Published on 12 May 2024 09:40 PM
#Algol 68

How to resolve the algorithm Sphenic numbers step by step in the ALGOL 68 programming language

Table of Contents

Problem Statement

A sphenic number is a positive integer that is the product of three distinct prime numbers. More technically it's a square-free 3-almost prime (see Related tasks below). For the purposes of this task, a sphenic triplet is a group of three sphenic numbers which are consecutive.
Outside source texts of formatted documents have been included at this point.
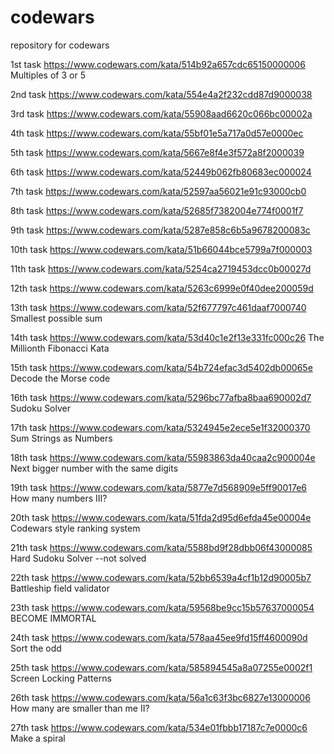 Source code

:# codewars
repository for codewars

1st task
https://www.codewars.com/kata/514b92a657cdc65150000006
Multiples of 3 or 5

2nd task
https://www.codewars.com/kata/554e4a2f232cdd87d9000038

3rd task
https://www.codewars.com/kata/55908aad6620c066bc00002a

4th task
https://www.codewars.com/kata/55bf01e5a717a0d57e0000ec

5th task
https://www.codewars.com/kata/5667e8f4e3f572a8f2000039

6th task
https://www.codewars.com/kata/52449b062fb80683ec000024

7th task
https://www.codewars.com/kata/52597aa56021e91c93000cb0

8th task
https://www.codewars.com/kata/52685f7382004e774f0001f7

9th task
https://www.codewars.com/kata/5287e858c6b5a9678200083c

10th task
https://www.codewars.com/kata/51b66044bce5799a7f000003

11th task
https://www.codewars.com/kata/5254ca2719453dcc0b00027d

12th task
https://www.codewars.com/kata/5263c6999e0f40dee200059d

13th task
https://www.codewars.com/kata/52f677797c461daaf7000740
Smallest possible sum

14th task
https://www.codewars.com/kata/53d40c1e2f13e331fc000c26
The Millionth Fibonacci Kata

15th task
https://www.codewars.com/kata/54b724efac3d5402db00065e
Decode the Morse code

16th task
https://www.codewars.com/kata/5296bc77afba8baa690002d7
Sudoku Solver

17th task
https://www.codewars.com/kata/5324945e2ece5e1f32000370
Sum Strings as Numbers

18th task
https://www.codewars.com/kata/55983863da40caa2c900004e
Next bigger number with the same digits

19th task
https://www.codewars.com/kata/5877e7d568909e5ff90017e6
How many numbers III?

20th task
https://www.codewars.com/kata/51fda2d95d6efda45e00004e
Codewars style ranking system

21th task
https://www.codewars.com/kata/5588bd9f28dbb06f43000085
Hard Sudoku Solver --not solved

22th task
https://www.codewars.com/kata/52bb6539a4cf1b12d90005b7
Battleship field validator

23th task
https://www.codewars.com/kata/59568be9cc15b57637000054
BECOME IMMORTAL

24th task
https://www.codewars.com/kata/578aa45ee9fd15ff4600090d
Sort the odd

25th task
https://www.codewars.com/kata/585894545a8a07255e0002f1
Screen Locking Patterns

26th task
https://www.codewars.com/kata/56a1c63f3bc6827e13000006
How many are smaller than me II?

27th task
https://www.codewars.com/kata/534e01fbbb17187c7e0000c6
Make a spiral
Note that sphenic quadruplets are not possible because every fourth consecutive positive integer is divisible by 4 (= 2 x 2) and its prime factors would not therefore be distinct. 30 (= 2 x 3 x 5) is a sphenic number and is also clearly the first one. [1309, 1310, 1311] is a sphenic triplet because 1309 (= 7 x 11 x 17), 1310 (= 2 x 5 x 31) and 1311 (= 3 x 19 x 23) are 3 consecutive sphenic numbers. Calculate and show here:

  1. All sphenic numbers less than 1,000.
  2. All sphenic triplets less than 10,000.
  3. How many sphenic numbers are there less than 1 million?
  4. How many sphenic triplets are there less than 1 million?
  5. What is the 200,000th sphenic number and its 3 prime factors?
  6. What is the 5,000th sphenic triplet? Hint: you only need to consider sphenic numbers less than 1 million to answer 5. and 6.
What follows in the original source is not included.